With pictures left out, retype the lines from the start of the records through the one that contains "### Using [Docker][docker]".

### Source material
= Beginning of Section =

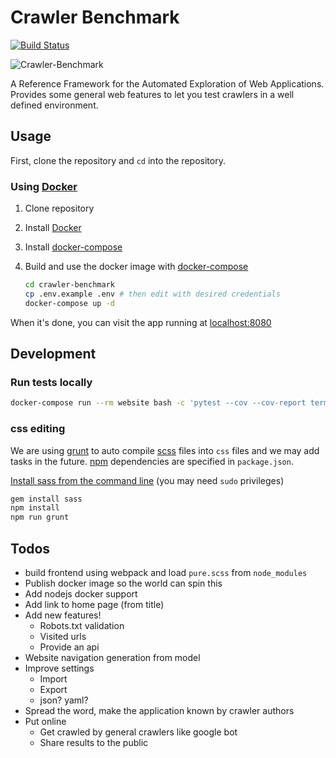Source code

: # Crawler Benchmark

[![Build Status](https://travis-ci.org/WebMole/crawler-benchmark.svg?branch=master)](https://travis-ci.org/WebMole/crawler-benchmark)

![Crawler-Benchmark](http://i.imgur.com/vHUkr9t.jpg)

A Reference Framework for the Automated Exploration of Web Applications. Provides some general web features to let you test crawlers in a well defined environment.

## Usage

First, clone the repository and `cd` into the repository.

### Using [Docker][docker]

1. Clone repository
2. Install [Docker][docker-install]
2. Install [docker-compose][docker-compose-install]
3. Build and use the docker image with [docker-compose][docker-compose]

    ```bash
    cd crawler-benchmark
    cp .env.example .env # then edit with desired credentials
    docker-compose up -d
    ```

When it's done, you can visit the app running at [localhost:8080](http://localhost:8080)

## Development

### Run tests locally

```bash
docker-compose run --rm website bash -c 'pytest --cov --cov-report term:skip-covered'
```

### css editing

We are using [grunt](http://gruntjs.com/) to auto compile [scss](http://sass-lang.com/) files into `css` files and we may add tasks in the future. [npm](https://www.npmjs.org/) dependencies are specified in `package.json`.

[Install sass from the command line](http://sass-lang.com/install) (you may need `sudo` privileges)

```bash
gem install sass
npm install
npm run grunt
```

## Todos

* build frontend using webpack and load `pure.scss` from `node_modules`
* Publish docker image so the world can spin this
* Add nodejs docker support
* Add link to home page (from title)
* Add new features!
  * Robots.txt validation
  * Visited urls
  * Provide an api 
* Website navigation generation from model
* Improve settings
  * Import
  * Export
  * json? yaml?
* Spread the word, make the application known by crawler authors
* Put online
  * Get crawled by general crawlers like google bot
  * Share results to the public

[docker]: https://docker.com/
[docker-install]: https://docs.docker.com/install/
[docker-compose]: https://docs.docker.com/compose/
[docker-compose-install]: https://docs.docker.com/compose/install/
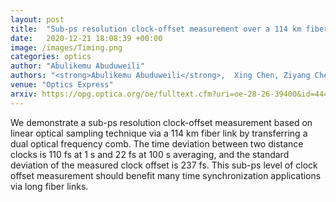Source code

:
 ```yaml
---
layout: post
title:  "Sub-ps resolution clock-offset measurement over a 114 km fiber link using linear optical sampling"
date:   2020-12-21 18:08:39 +00:00
image: /images/Timing.png
categories: optics
author: "Abulikemu Abuduweili"
authors: "<strong>Abulikemu Abuduweili</strong>,  Xing Chen, Ziyang Chen, Fei Meng, Teng Wu, Hong Guo, Zhigang Zhang"
venue: "Optics Express"
arxiv: https://opg.optica.org/oe/fulltext.cfm?uri=oe-28-26-39400&id=444753
---
```


We demonstrate a sub-ps resolution clock-offset measurement based on linear optical sampling technique via a 114 km fiber link by transferring a dual optical frequency comb. 
The time deviation between two distance clocks is 110 fs at 1 s and 22 fs at 100 s averaging, and the standard deviation of the measured clock offset is 237 fs. 
This sub-ps level of clock offset measurement should benefit many time synchronization applications via long fiber links.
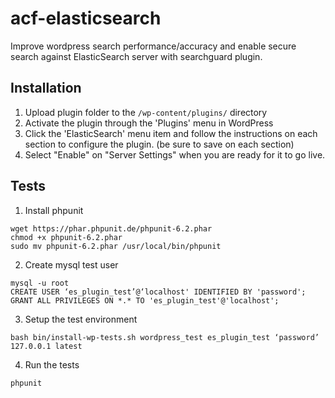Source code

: # acf-elasticsearch

Improve wordpress search performance/accuracy and enable secure search against ElasticSearch server with searchguard plugin.

## Installation

1. Upload plugin folder to the `/wp-content/plugins/` directory
2. Activate the plugin through the 'Plugins' menu in WordPress
3. Click the 'ElasticSearch' menu item and follow the instructions on each section to configure the plugin. (be sure to save on each section)
4. Select "Enable" on "Server Settings" when you are ready for it to go live.

## Tests
1. Install phpunit
```
wget https://phar.phpunit.de/phpunit-6.2.phar
chmod +x phpunit-6.2.phar
sudo mv phpunit-6.2.phar /usr/local/bin/phpunit
```

2. Create mysql test user
```
mysql -u root
CREATE USER ‘es_plugin_test’@‘localhost' IDENTIFIED BY 'password';
GRANT ALL PRIVILEGES ON *.* TO 'es_plugin_test'@'localhost';
```

3. Setup the test environment
```
bash bin/install-wp-tests.sh wordpress_test es_plugin_test ‘password’ 127.0.0.1 latest
```

4. Run the tests
```
phpunit
```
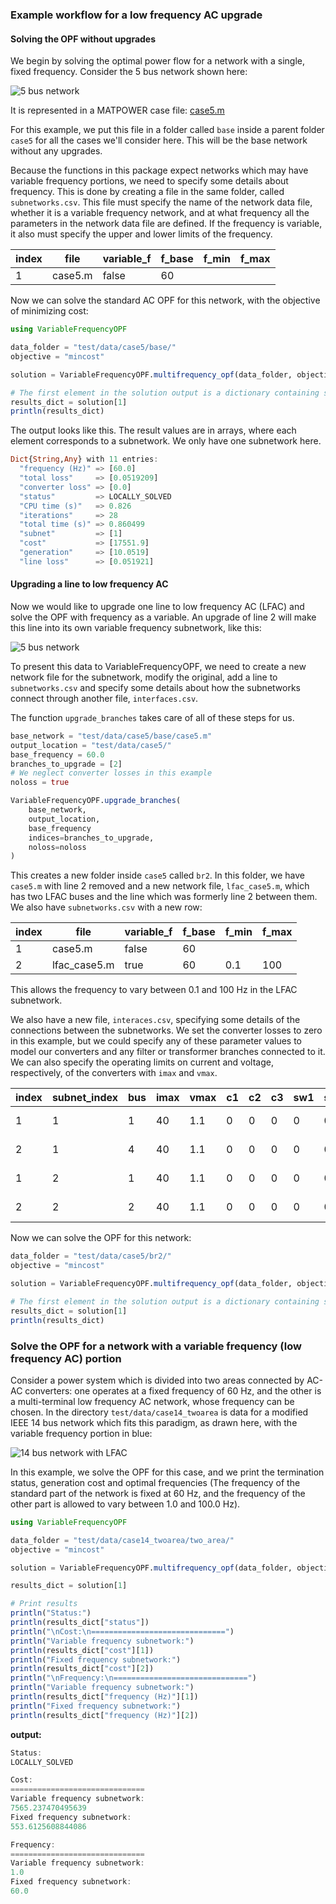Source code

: ### Example workflow for a low frequency AC upgrade
#### Solving the OPF without upgrades
We begin by solving the optimal power flow for a network with a single, fixed frequency. Consider the 5 bus network shown here:

![5 bus network](examples/fig/5bus.svg)

It is represented in a MATPOWER case file: [case5.m](../../test/data/case5/base/case5.m)

For this example, we put this file in a folder called `base` inside a parent folder `case5` for all the cases we'll consider here. This will be the base network without any upgrades.

Because the functions in this package expect networks which may have variable frequency portions, we need to specify some details about frequency. This is done by creating a file in the same folder, called `subnetworks.csv`. This file must specify the name of the network data file, whether it is a variable frequency network, and at what frequency all the parameters in the network data file are defined. If the frequency is variable, it also must specify the upper and lower limits of the frequency.

| index | file            | variable_f | f_base | f_min | f_max |
|-------|-----------------|------------|--------|-------|-------|
| 1     | case5.m         | false      | 60     |       |       |

Now we can solve the standard AC OPF for this network, with the objective of minimizing cost:

```julia
using VariableFrequencyOPF

data_folder = "test/data/case5/base/"
objective = "mincost"

solution = VariableFrequencyOPF.multifrequency_opf(data_folder, objective)

# The first element in the solution output is a dictionary containing several important results.
results_dict = solution[1]
println(results_dict)
```
The output looks like this. The result values are in arrays, where each element corresponds to a subnetwork. We only have one subnetwork here.
```julia
Dict{String,Any} with 11 entries:
  "frequency (Hz)" => [60.0]
  "total loss"     => [0.0519209]
  "converter loss" => [0.0]
  "status"         => LOCALLY_SOLVED
  "CPU time (s)"   => 0.826
  "iterations"     => 28
  "total time (s)" => 0.860499
  "subnet"         => [1]
  "cost"           => [17551.9]
  "generation"     => [10.0519]
  "line loss"      => [0.051921]
```

#### Upgrading a line to low frequency AC
Now we would like to upgrade one line to low frequency AC (LFAC) and solve the OPF with frequency as a variable. An upgrade of line 2 will make this line into its own variable frequency subnetwork, like this:

![5 bus network](examples/fig/5bus_lfac.svg)

To present this data to VariableFrequencyOPF, we need to create a new network file for the subnetwork, modify the original, add a line to `subnetworks.csv` and specify some details about how the subnetworks connect through another file, `interfaces.csv`.

The function `upgrade_branches` takes care of all of these steps for us.

```julia
base_network = "test/data/case5/base/case5.m"
output_location = "test/data/case5/"
base_frequency = 60.0
branches_to_upgrade = [2]
# We neglect converter losses in this example
noloss = true

VariableFrequencyOPF.upgrade_branches(
    base_network,
    output_location,
    base_frequency
    indices=branches_to_upgrade,
    noloss=noloss
)
```
This creates a new folder inside `case5` called `br2`. In this folder, we have `case5.m` with line 2 removed and a new network file, `lfac_case5.m`, which has two LFAC buses and the line which was formerly line 2 between them. We also have `subnetworks.csv` with a new row:

| index | file            | variable_f | f_base | f_min | f_max |
|-------|-----------------|------------|--------|-------|-------|
| 1     | case5.m         | false      | 60     |       |       |
| 2     | lfac_case5.m    | true       | 60     | 0.1   | 100   |

This allows the frequency to vary between 0.1 and 100 Hz in the LFAC subnetwork.

We also have a new file, `interaces.csv`, specifying some details of the connections between the subnetworks. We set the converter losses to zero in this example, but we could specify any of these parameter values to model our converters and any filter or transformer branches connected to it. We can also specify the operating limits on current and voltage, respectively, of the converters with `imax` and `vmax`.

| index | subnet_index | bus | imax | vmax | c1 | c2 | c3 | sw1 | sw2 | sw3 | M   | smax | R        | X     | G | B      | transformer | tap | shift |
|-------|--------------|-----|------|------|----|----|----|-----|-----|-----|-----|------|----------|-------|---|--------|-------------|-----|-------|
| 1     | 1            | 1   | 40   | 1.1  | 0  | 0  | 0  | 0   | 0   | 0   | 0.9 | 50   | 1.00E-05 | 0.001 | 0 | 0.0001 | FALSE       | 1   | 0     |
| 2     | 1            | 4   | 40   | 1.1  | 0  | 0  | 0  | 0   | 0   | 0   | 0.9 | 50   | 1.00E-05 | 0.001 | 0 | 0.0001 | FALSE       | 1   | 0     |
| 1     | 2            | 1   | 40   | 1.1  | 0  | 0  | 0  | 0   | 0   | 0   | 0.9 | 50   | 1.00E-05 | 0.001 | 0 | 0.0001 | FALSE       | 1   | 0     |
| 2     | 2            | 2   | 40   | 1.1  | 0  | 0  | 0  | 0   | 0   | 0   | 0.9 | 50   | 1.00E-05 | 0.001 | 0 | 0.0001 | FALSE       | 1   | 0     |

Now we can solve the OPF for this network:
```julia
data_folder = "test/data/case5/br2/"
objective = "mincost"

solution = VariableFrequencyOPF.multifrequency_opf(data_folder, objective)

# The first element in the solution output is a dictionary containing several important results.
results_dict = solution[1]
println(results_dict)
```

### Solve the OPF for a network with a variable frequency (low frequency AC) portion
Consider a power system which is divided into two areas connected by AC-AC converters: one operates at a fixed frequency of 60 Hz, and the other is a multi-terminal low frequency AC network, whose frequency can be chosen. In the directory `test/data/case14_twoarea` is data for a modified IEEE 14 bus network which fits this paradigm, as drawn here, with the variable frequency portion in blue:

![14 bus network with LFAC](examples/fig/14bus_twoarea.svg)

In this example, we solve the OPF for this case, and we print the termination status, generation cost and optimal frequencies (The frequency of the standard part of the network is fixed at 60 Hz, and the frequency of the other part is allowed to vary between 1.0 and 100.0 Hz).
```julia
using VariableFrequencyOPF

data_folder = "test/data/case14_twoarea/two_area/"
objective = "mincost"

solution = VariableFrequencyOPF.multifrequency_opf(data_folder, objective)

results_dict = solution[1]

# Print results
println("Status:")
println(results_dict["status"])
println("\nCost:\n==============================")
println("Variable frequency subnetwork:")
println(results_dict["cost"][1])
println("Fixed frequency subnetwork:")
println(results_dict["cost"][2])
println("\nFrequency:\n==============================")
println("Variable frequency subnetwork:")
println(results_dict["frequency (Hz)"][1])
println("Fixed frequency subnetwork:")
println(results_dict["frequency (Hz)"][2])
```
**output:**
```julia
Status:
LOCALLY_SOLVED

Cost:
==============================
Variable frequency subnetwork:
7565.237470495639
Fixed frequency subnetwork:
553.6125608844086

Frequency:
==============================
Variable frequency subnetwork:
1.0
Fixed frequency subnetwork:
60.0
```
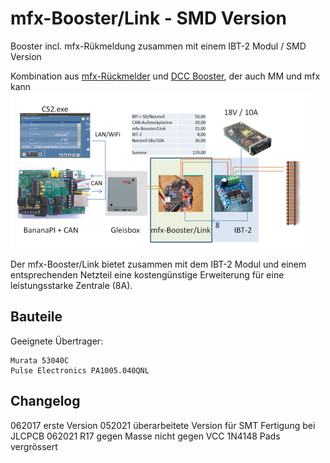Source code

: mfx-Booster/Link - SMD Version
==============================

Booster incl. mfx-R&uuml;kmeldung zusammen mit einem IBT-2 Modul / SMD Version

Kombination aus [mfx-R&uuml;ckmelder](http://www.persmodelrailroad.net/mfx_boost.html) und [DCC Booster](http://www.trainelectronics.com/DCC_Arduino/DCC_Booster), der auch MM und mfx kann
[!["mfx-BoosterLink"](https://github.com/GBert/misc/raw/master/mfx-link/pictures/mfx-BoosterLink_sketch_s.png)](https://github.com/GBert/misc/raw/master/mfx-link/pictures/mfx-BoosterLink_sketch.png)

Der mfx-Booster/Link bietet zusammen mit dem IBT-2 Modul und einem entsprechenden Netzteil eine kosteng&uuml;nstige Erweiterung f&uuml;r eine leistungsstarke Zentrale (8A).

Bauteile
--------

Geeignete &Uuml;bertrager:
```
Murata 53040C
Pulse Electronics PA1005.040QNL
```
Changelog
---------
062017 erste Version
052021 überarbeitete Version für SMT Fertigung bei JLCPCB
062021 R17 gegen Masse nicht gegen VCC
       1N4148 Pads vergrössert
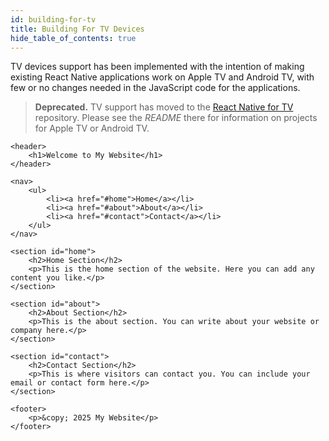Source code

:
```yaml
---
id: building-for-tv
title: Building For TV Devices
hide_table_of_contents: true
---
```


TV devices support has been implemented with the intention of making existing React Native applications work on Apple TV and Android TV, with few or no changes needed in the JavaScript code for the applications.

> **Deprecated.** TV support has moved to the [React Native for TV](https://github.com/react-native-tvos/react-native-tvos#readme) repository. Please see the _README_ there for information on projects for Apple TV or Android TV.
>
> <!DOCTYPE html>
<html lang="en">
<head>
    <meta charset="UTF-8">
    <meta name="viewport" content="width=device-width, initial-scale=1.0">
    <title>My First Website</title>
</head>
<body>

    <header>
        <h1>Welcome to My Website</h1>
    </header>

    <nav>
        <ul>
            <li><a href="#home">Home</a></li>
            <li><a href="#about">About</a></li>
            <li><a href="#contact">Contact</a></li>
        </ul>
    </nav>

    <section id="home">
        <h2>Home Section</h2>
        <p>This is the home section of the website. Here you can add any content you like.</p>
    </section>

    <section id="about">
        <h2>About Section</h2>
        <p>This is the about section. You can write about your website or company here.</p>
    </section>

    <section id="contact">
        <h2>Contact Section</h2>
        <p>This is where visitors can contact you. You can include your email or contact form here.</p>
    </section>

    <footer>
        <p>&copy; 2025 My Website</p>
    </footer>

</body>
</html>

= End of Section =

### Answer section
Source code

: # Crawler Benchmark

[![Build Status](https://travis-ci.org/WebMole/crawler-benchmark.svg?branch=master)](https://travis-ci.org/WebMole/crawler-benchmark)

![Crawler-Benchmark](http://i.imgur.com/vHUkr9t.jpg)

A Reference Framework for the Automated Exploration of Web Applications. Provides some general web features to let you test crawlers in a well defined environment.

## Usage

First, clone the repository and `cd` into the repository.

### Using [Docker][docker]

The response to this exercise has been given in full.